Fu così che il partito guidato da Enrico Berlinguer cominciò a perdere consensi, replicando le politiche di austerità dei governi democristiani proprio mentre l’alta inflazione erodeva i salari dei lavoratori che lo avevano votato in massa. La finestra di opportunità per un ricambio, che s’era aperta nell’estate 1976, si chiuse diciotto mesi più tardi, quando lo scudocrociato «ritenne giunto il momento di ricollocare all’opposizione un Pci che perdeva voti in parziali elezioni amministrative…, mentre ne riguadagnava la…Dc». Negli anni ’70 e ’80, i fenomeni di arricchimento si ingigantirono. La corruzione divenne epidemica. Ai Michele Sindona e ai Nino Rovelli, che avevano il loro garante in Giulio Andreotti, subentrò la P2 di Licio Gelli, «stanza di compensazione dell’economia della corruzione di matrice politico-affaristica». Emersero imprenditori dalle «rapide fortune personali» come Silvio Berlusconi, «espressione della continuità del sistema». L’intreccio mafia-politica assunse carattere strutturale. La spesa pubblica lievitò. I ceti produttivi e parassitari che avevano conquistato la Dc catturarono il Psi di Bettino Craxi per poi trovare rappresentanza, nel 1994, nel partito-azienda di Berlusconi. Il berlusconismo diede vita, secondo Galli, a «un regime politico-affaristico-mediatico» che «un’opposizione di centro-sinistra evanescente e condiscendente» evitò di riconoscere e di definire tale.
La sinistra geneticamente modificata, divenuta ormai maggiornza in Parlamento, sventolò trionfante la bandiera delle privatizzazioni. Ma la vendita delle imprese di Stato, attuata prima da Romano Prodi e poi da Massimo D’Alema, ebbe l’effetto di rendere ancora più famelico il ceto speculativo-parassitario e di consegnare a una “razza” non più “padrona”, ma predona, società strategiche come Telecom.

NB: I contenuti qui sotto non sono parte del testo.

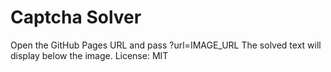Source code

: # Captcha Solver
Open the GitHub Pages URL and pass ?url=IMAGE_URL
The solved text will display below the image.
License: MIT

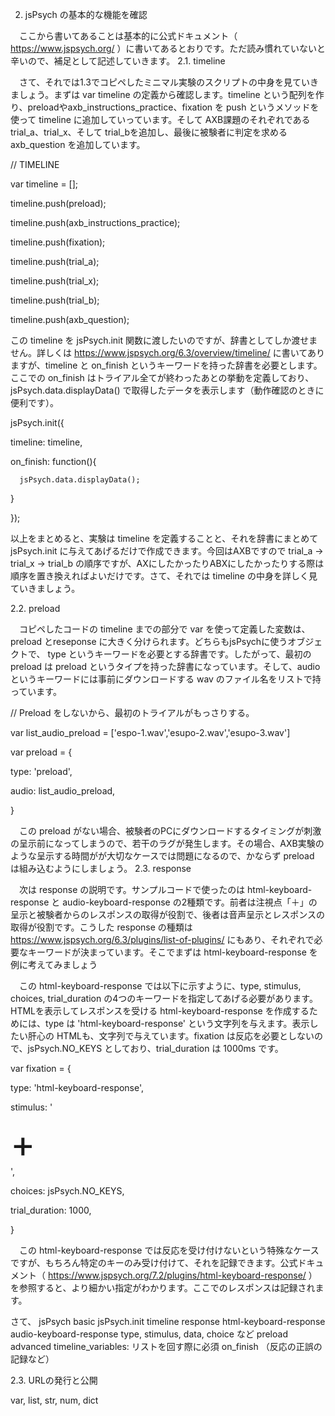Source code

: 2. jsPsych の基本的な機能を確認

　ここから書いてあることは基本的に公式ドキュメント（ https://www.jspsych.org/ ）に書いてあるとおりです。ただ読み慣れていないと辛いので、補足として記述していきます。
2.1. timeline

　さて、それでは1.3でコピペしたミニマル実験のスクリプトの中身を見ていきましょう。まずは var timeline の定義から確認します。timeline という配列を作り、preloadやaxb_instructions_practice、fixation を push というメソッドを使って timeline に追加していっています。そして AXB課題のそれぞれである trial_a、trial_x、そして trial_bを追加し、最後に被験者に判定を求める axb_question を追加しています。




// TIMELINE




var timeline = [];


timeline.push(preload);


timeline.push(axb_instructions_practice);


timeline.push(fixation);


timeline.push(trial_a);


timeline.push(trial_x);


timeline.push(trial_b);


timeline.push(axb_question);






この timeline を jsPsych.init 関数に渡したいのですが、辞書としてしか渡せません。詳しくは https://www.jspsych.org/6.3/overview/timeline/ に書いてありますが、timeline と on_finish というキーワードを持った辞書を必要とします。ここでの on_finish はトライアル全てが終わったあとの挙動を定義しており、 jsPsych.data.displayData() で取得したデータを表示します（動作確認のときに便利です）。

jsPsych.init({




   timeline: timeline,


   on_finish: function(){


      jsPsych.data.displayData();


   }


});


以上をまとめると、実験は timeline を定義することと、それを辞書にまとめて jsPsych.init に与えてあげるだけで作成できます。今回はAXBですので  trial_a → trial_x → trial_b の順序ですが、AXにしたかったりABXにしたかったりする際は順序を置き換えればよいだけです。さて、それでは timeline の中身を詳しく見ていきましょう。

2.2. preload

　コピペしたコードの timeline までの部分で var を使って定義した変数は、preload とreseponse に大きく分けられます。どちらもjsPsychに使うオブジェクトで、 type というキーワードを必要とする辞書です。したがって、最初の preload は preload というタイプを持った辞書になっています。そして、audio というキーワードには事前にダウンロードする wav のファイル名をリストで持っています。


// Preload をしないから、最初のトライアルがもっさりする。




var list_audio_preload = ['espo-1.wav','esupo-2.wav','esupo-3.wav']


var preload = {


 type: 'preload',


 audio: list_audio_preload,


}


　この preload がない場合、被験者のPCにダウンロードするタイミングが刺激の呈示前になってしまうので、若干のラグが発生します。その場合、AXB実験のような呈示する時間がが大切なケースでは問題になるので、かならず preload は組み込むようにしましょう。
2.3. response

　次は response の説明です。サンプルコードで使ったのは html-keyboard-response と audio-keyboard-response の2種類です。前者は注視点「＋」の呈示と被験者からのレスポンスの取得が役割で、後者は音声呈示とレスポンスの取得が役割です。こうした response の種類は https://www.jspsych.org/6.3/plugins/list-of-plugins/ にもあり、それぞれで必要なキーワードが決まっています。そこでまずは html-keyboard-response を例に考えてみましょう

　この html-keyboard-response では以下に示すように、type, stimulus, choices, trial_duration の4つのキーワードを指定してあげる必要があります。HTMLを表示してレスポンスを受ける html-keyboard-response  を作成するためには、type は 'html-keyboard-response' という文字列を与えます。表示したい肝心の HTMLも、文字列で与えています。fixation は反応を必要としないので、jsPsych.NO_KEYS としており、trial_duration は 1000ms です。

var fixation = {




 type: 'html-keyboard-response',


 stimulus: '<div style="font-size:60px;">+</div>',


 choices: jsPsych.NO_KEYS,


 trial_duration: 1000,


}


　この html-keyboard-response では反応を受け付けないという特殊なケースですが、もちろん特定のキーのみ受け付けて、それを記録できます。公式ドキュメント（ https://www.jspsych.org/7.2/plugins/html-keyboard-response/ ）を参照すると、より細かい指定がわかります。ここでのレスポンスは記録されます。

さて、
jsPsych
basic
jsPsych.init
timeline
response
html-keyboard-response
audio-keyboard-response
type, stimulus, data, choice など
preload
advanced
timeline_variables: リストを回す際に必須
on_finish （反応の正誤の記録など）
　







2.3. URLの発行と公開


var, list, str, num, dict 

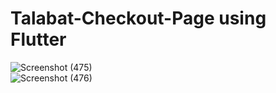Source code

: # Talabat-Checkout-Page using Flutter 
![Screenshot (475)](https://user-images.githubusercontent.com/83030549/223719371-d700af4f-cf24-4501-aea5-d0e0b83fbf2e.png)     
![Screenshot (476)](https://user-images.githubusercontent.com/83030549/223719388-2bafb3d6-e32e-46b3-b879-fbc5f4f2aca4.png)
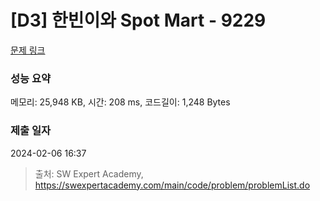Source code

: # [D3] 한빈이와 Spot Mart - 9229 

[문제 링크](https://swexpertacademy.com/main/code/problem/problemDetail.do?contestProbId=AW8Wj7cqbY0DFAXN) 

### 성능 요약

메모리: 25,948 KB, 시간: 208 ms, 코드길이: 1,248 Bytes

### 제출 일자

2024-02-06 16:37



> 출처: SW Expert Academy, https://swexpertacademy.com/main/code/problem/problemList.do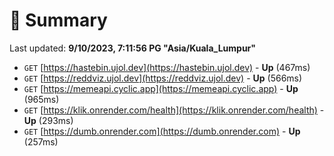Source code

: # 📖 Summary
Last updated: **9/10/2023, 7:11:56 PG "Asia/Kuala_Lumpur"**

- `GET` [https://hastebin.ujol.dev](https://hastebin.ujol.dev) - **Up** (467ms)
- `GET` [https://reddviz.ujol.dev](https://reddviz.ujol.dev) - **Up** (566ms)
- `GET` [https://memeapi.cyclic.app](https://memeapi.cyclic.app) - **Up** (965ms)
- `GET` [https://klik.onrender.com/health](https://klik.onrender.com/health) - **Up** (293ms)
- `GET` [https://dumb.onrender.com](https://dumb.onrender.com) - **Up** (257ms)
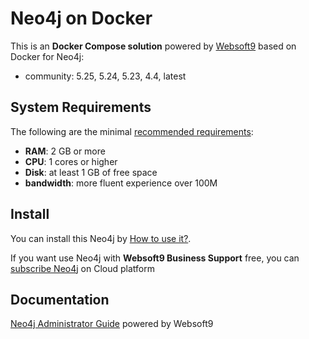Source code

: # Neo4j on Docker  

This is an **Docker Compose solution** powered by [Websoft9](https://www.websoft9.com) based on Docker for Neo4j:


 - community:  5.25, 5.24, 5.23, 4.4, latest


## System Requirements

The following are the minimal [recommended requirements](https://neo4j.com/docs/operations-manual/current/installation/requirements/):

* **RAM**: 2 GB or more
* **CPU**: 1 cores or higher
* **Disk**: at least 1 GB of free space
* **bandwidth**: more fluent experience over 100M  

## Install

You can install this Neo4j by [How to use it?](https://github.com/Websoft9/docker-library#how-to-use-it).   

If you want use Neo4j with **Websoft9 Business Support** free, you can [subscribe Neo4j](https://www.websoft9.com/apps) on Cloud platform

## Documentation

[Neo4j Administrator Guide](https://support.websoft9.com/docs/neo4j) powered by Websoft9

Il Pds-Ds, oggi Pd, «aveva l’occasione di stabilizzare il sistema, affrontando l’oligarchia finanziario-speculativa a partire da uno dei suoi baluardi: l’impero mediatico berlusconiano basato sull’illecito monopolio della tv privata». D’Alema, invece, accantonò il conflitto d’interesse e con una ottusità «tanto spregiudicata quanto miope, aprì la strada a quella involuzione del partito ex comunista della quale l’avventurista Matteo Renzi sarà l’approdo terminale».
Galli si rifà in conclusione alle teorie del politologo Usa Robert Dahl, secondo il quale la democrazia dei nostri successori sarà diversa da quella dei nostri predecessori: «O si restringerà in una oligarchia…; oppure evolverà verso una democrazia più partecipata». E anche se vede l’Italia incamminata verso una «postdemocrazia autoritaria», l’ottimismo della ragione lo induce a non escludere la possibilità di un moto di indignazione che modifichi il corso degli eventi: un’ondata di sdegno con forti ricadute elettorali che spinga Renzi ad abbandonare il sentiero dell’«involuzione oligarchica» per rimettere al centro della sua iniziativa politica «lo Stato di diritto e l’economia produttiva». (Giorgio Galli, Il golpe invisibile , Kaos edizioni, Milano, pagg. 256, € 18,00).